Impressionism
Renoir Pierre Auguste. The Ball in Moulin de la Galette Impressionism (Fr. Impressionisme, from impression – impression) is the artistic style in the art of the last third of the XIX – early XX centuries, which had a great influence on all subsequent art. Impressionism is a purely French phenomenon, although English landscape painters J. Constable and W. Turner are considered its predecessors.
Impressionism originated in France in the 1860s, when E. Manet, O. Renoir, E. Degas introduced into the painting the diversity and complexity of urban life, the freshness and immediacy of world perception. Their works are characterized by the image of random situations, the courage of compositional decisions, the apparent imbalance of composition, unexpected points of view, perspectives.
Representatives of impressionism sought to convey a direct impression of the surrounding world, the changing states of nature by means of painting.

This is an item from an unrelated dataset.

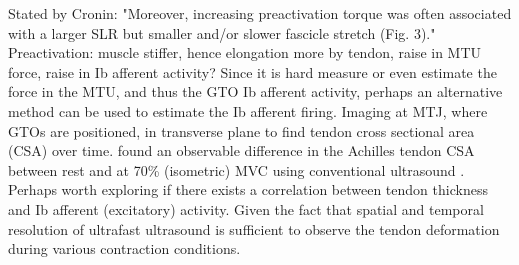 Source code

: Stated by Cronin: "Moreover, increasing preactivation torque was often associated with a larger SLR but smaller and/or slower fascicle stretch (Fig. 3)." Preactivation: muscle stiffer, hence elongation more by tendon, raise in MTU force, raise in Ib afferent activity? 
Since it is hard measure or even estimate the force in the MTU, and thus the GTO Ib afferent activity, perhaps an alternative method can be used to estimate the Ib afferent firing. %
Imaging at MTJ, where GTOs are positioned, in transverse plane to find tendon cross sectional area (CSA) over time.  \citeauthor{obst_three-dimensional_2014} found an observable difference in the Achilles tendon CSA between rest and at 70\% (isometric) MVC using conventional ultrasound \cite{obst_three-dimensional_2014}. Perhaps worth exploring if there exists a correlation between tendon thickness and Ib afferent (excitatory) activity. Given the fact that spatial and temporal resolution of ultrafast ultrasound is sufficient to observe the tendon deformation during various contraction conditions.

Revolutionary transformations occurred in landscape painting, when artists C. Monet, C. Pissarro, A. Sisley developed a complete plein air system. They came out to paint their paintings in the open air and were able to capture how a simple everyday motif changes in the rays of a glittering sun, the volumetric forms dissolve into vibrations of light and air. The Impressionists sought to portray the visible world in all the richness of sparkling colors, in its inherent constant variability and recreate the unity of man and the surrounding nature.
The works of the Impressionists carry with them a deep philosophical meaning, a special holistic vision of the world. They consider the main thing – the ability to paint a picture in one breath, maintaining the freshness of the first impression, while avoiding detailed viewing.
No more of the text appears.